VMware Platform is Missing a Critical Lock Mechanism for Working with Images

Much has been made this year of the problems with VMware's VSS implementation. The "story" seemed to break in Jan when a detailed description of the problem appeared at this blog site. In fact, as organizations deploy Microsoft Exchange and other applications in Windows 2008 guests, this problem becomes more critical - which is why Vizioncore is releasing our own VSS driver to fix this problem later this month. Stay tuned for that exciting announcement!

However, there is a missing capability in VMware's implementation which has gone unnoticed - or at least unreported, as far as I have been able to discern. VMware lacks an API for locking a VMDK BEFORE the VSS snapshot is taken.

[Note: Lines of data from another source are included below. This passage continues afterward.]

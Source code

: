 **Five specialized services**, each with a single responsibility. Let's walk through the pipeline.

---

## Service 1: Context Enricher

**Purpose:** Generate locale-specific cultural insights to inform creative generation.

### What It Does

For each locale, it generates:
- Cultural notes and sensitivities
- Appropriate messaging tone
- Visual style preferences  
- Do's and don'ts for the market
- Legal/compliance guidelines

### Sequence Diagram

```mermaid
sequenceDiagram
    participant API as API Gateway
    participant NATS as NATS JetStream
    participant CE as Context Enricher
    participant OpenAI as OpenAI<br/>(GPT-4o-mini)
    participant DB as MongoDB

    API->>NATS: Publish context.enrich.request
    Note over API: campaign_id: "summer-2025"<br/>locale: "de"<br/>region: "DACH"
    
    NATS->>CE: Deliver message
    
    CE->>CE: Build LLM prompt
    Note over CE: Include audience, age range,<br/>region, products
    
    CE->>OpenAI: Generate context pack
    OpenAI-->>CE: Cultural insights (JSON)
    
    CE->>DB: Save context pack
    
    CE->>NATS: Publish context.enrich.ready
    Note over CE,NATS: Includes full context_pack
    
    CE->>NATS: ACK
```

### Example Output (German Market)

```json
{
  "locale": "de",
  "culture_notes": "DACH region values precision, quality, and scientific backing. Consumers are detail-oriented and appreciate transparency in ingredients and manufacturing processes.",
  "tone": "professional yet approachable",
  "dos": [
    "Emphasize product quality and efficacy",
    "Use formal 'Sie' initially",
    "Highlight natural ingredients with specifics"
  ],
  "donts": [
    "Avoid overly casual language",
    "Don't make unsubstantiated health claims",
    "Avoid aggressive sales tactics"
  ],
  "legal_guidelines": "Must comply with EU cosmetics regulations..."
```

Why is this necessary? Doesn't VSS lock the VMDK and make it available for management operations that include backup, replication, optimization and so forth?

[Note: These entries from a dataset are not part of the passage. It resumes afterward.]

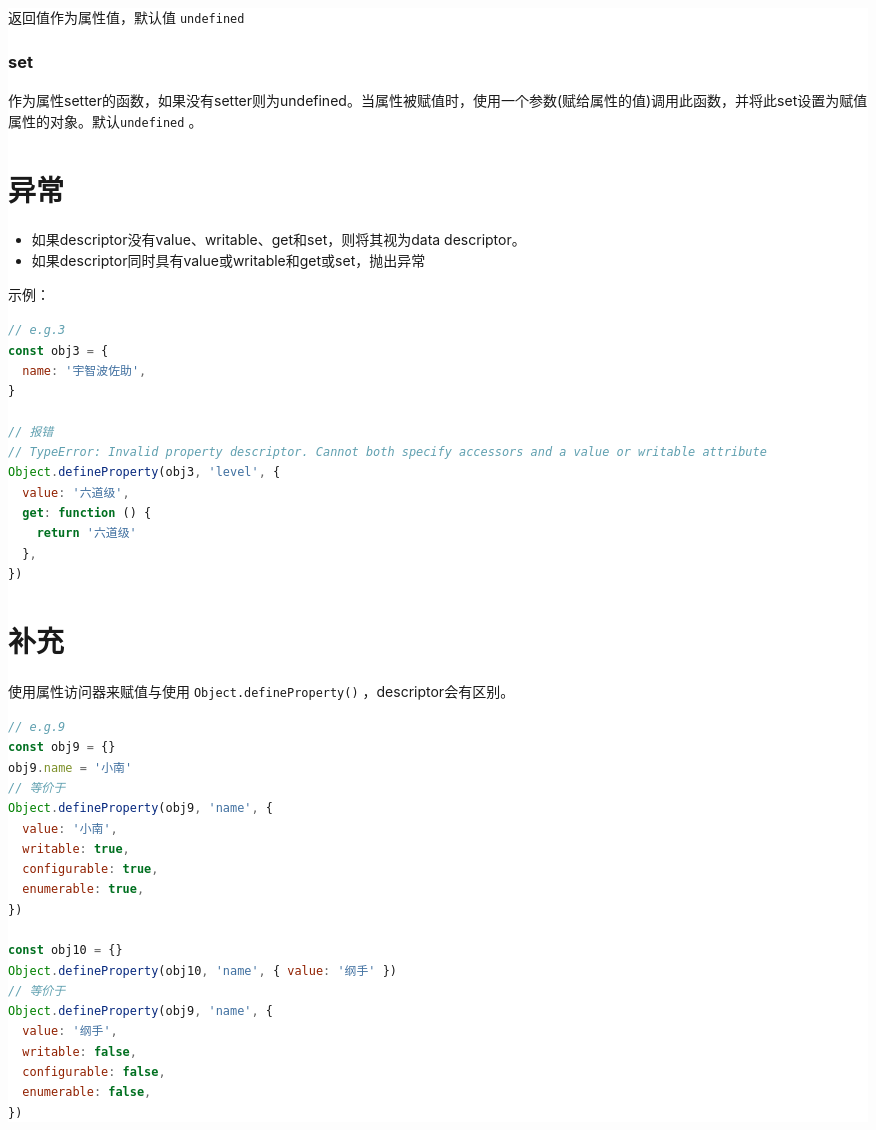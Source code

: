 返回值作为属性值，默认值 `undefined` 

### set

作为属性setter的函数，如果没有setter则为undefined。当属性被赋值时，使用一个参数(赋给属性的值)调用此函数，并将此set设置为赋值属性的对象。默认`undefined` 。



# **异常**

* 如果descriptor没有value、writable、get和set，则将其视为data descriptor。
* 如果descriptor同时具有value或writable和get或set，抛出异常

示例：

```javascript
// e.g.3
const obj3 = {
  name: '宇智波佐助',
}

// 报错
// TypeError: Invalid property descriptor. Cannot both specify accessors and a value or writable attribute
Object.defineProperty(obj3, 'level', {
  value: '六道级',
  get: function () {
    return '六道级'
  },
})
```



# 补充

使用属性访问器来赋值与使用 `Object.defineProperty()` ，descriptor会有区别。

```javascript
// e.g.9
const obj9 = {}
obj9.name = '小南'
// 等价于
Object.defineProperty(obj9, 'name', {
  value: '小南',
  writable: true,
  configurable: true,
  enumerable: true,
})

const obj10 = {}
Object.defineProperty(obj10, 'name', { value: '纲手' })
// 等价于
Object.defineProperty(obj9, 'name', {
  value: '纲手',
  writable: false,
  configurable: false,
  enumerable: false,
})
```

The answer is that VSS locking is sufficient -- as long as you only need to perform a single management operation on the image. But that's not realistic. The reality is that most organizations need to perform MORE THAN ONE management operation on the image. The most common combination is backup and replication.

To overcome this gap, Vizioncore has implemented its image-based management solutions to be mutually aware. This prevents vRanger Pro, for example, from attempting backup of a particular VM while it is being replicated by vReplicator. This prevents vControl from attempting to modify or move the image while vRanger Pro is performing a backup. In fact, Vizioncore has implemented vControl, vOptimizer, vRanger Pro and vReplicator to all be mutually aware so that collisions in managing VM images do not occur.

The Mechanism that Vizioncore uses to Prevent Image Management Collisions is a Simple Lock

Here is a picture of how the Vizioncore lock mechanism works:

As the first step, the Vizioncore solution first queries to see if another Vizioncore product has locked the VM. If no lock is present, then it writes a lock into the VMFS. The lock includes meta data about the process, including which Vizioncore product locked the VM and when. Then, the process continues by triggering VSS to queisce any databases before the VMware snapshot releases the VMDK file. [If you want more detail on how the VSS snapshot process works to release the VM image, you can check out my previous blog entry on the topic here.

If a lock is already present on the VM then the process waits for the lock to expire before continuing. The lock is removed by the process which put it in place after the job has completed.

Vizioncore has had this lock mechanism in place since almost the beginning. Vizioncore recognized early on that different operations attempting to work with the same VM image would potentially collide and fail. This simple lock mechanism has been remarkably effective at preventing these types of collisions.

Vizioncore has also evolved error-handling mechanisms for things like cleaning up stale locks. Our solutions now include subtleties such as ensuring that a lock on an image being replicated extends to the replica on the target virtual server.

The net benefits to organizations using Vizioncore image-based data management is the flexibility to use these solutions in all types of combinations depending on their requirements. Some popular examples include:

  • Using vRanger Pro to backup the same image which is being replicated by vReplicator to another system or site
  • Using vReplicator to centralize VM image replicas from many systems and sites for backup with vRanger Pro performed on the replicas at the central location
  • Using vOptimizer Pro to right-size VMs with over-allocated storage before performing vRanger Pro backup, which makes backup more efficient
  • Using vControl to manage VMs before performing vRanger Pro backup and vReplicator replication to protect newly provisioned VMs

A Lock Mechanism is Key for Enabling Multiple Types of Image Management to Work Together

Vizioncore offers a lock mechanism because VMware does not. Vizioncore will continue to use this lock mechanism in our upcoming vRanger Pro 4.5, and the coming integrated solution which will combine vRanger Pro and vReplicator later this summer. As the solutions are integrated, the internal APIs will be used to make this process more seamless. But, we also will support the new versions of vRanger Pro and vReplicator working in combination with older versions. So maintaining the lock mechanism is a key requirement.

Vizioncore also welcomes the addition of a VMware platform lock mechanism open to all vendors, so that organizations could have better options for combining the solutions from multiple vendors in the same environment. Until then, however, administrators should beware: selecting one portion of a portfolio from a image-based data management platform is the same as selecting ALL products from that vendor.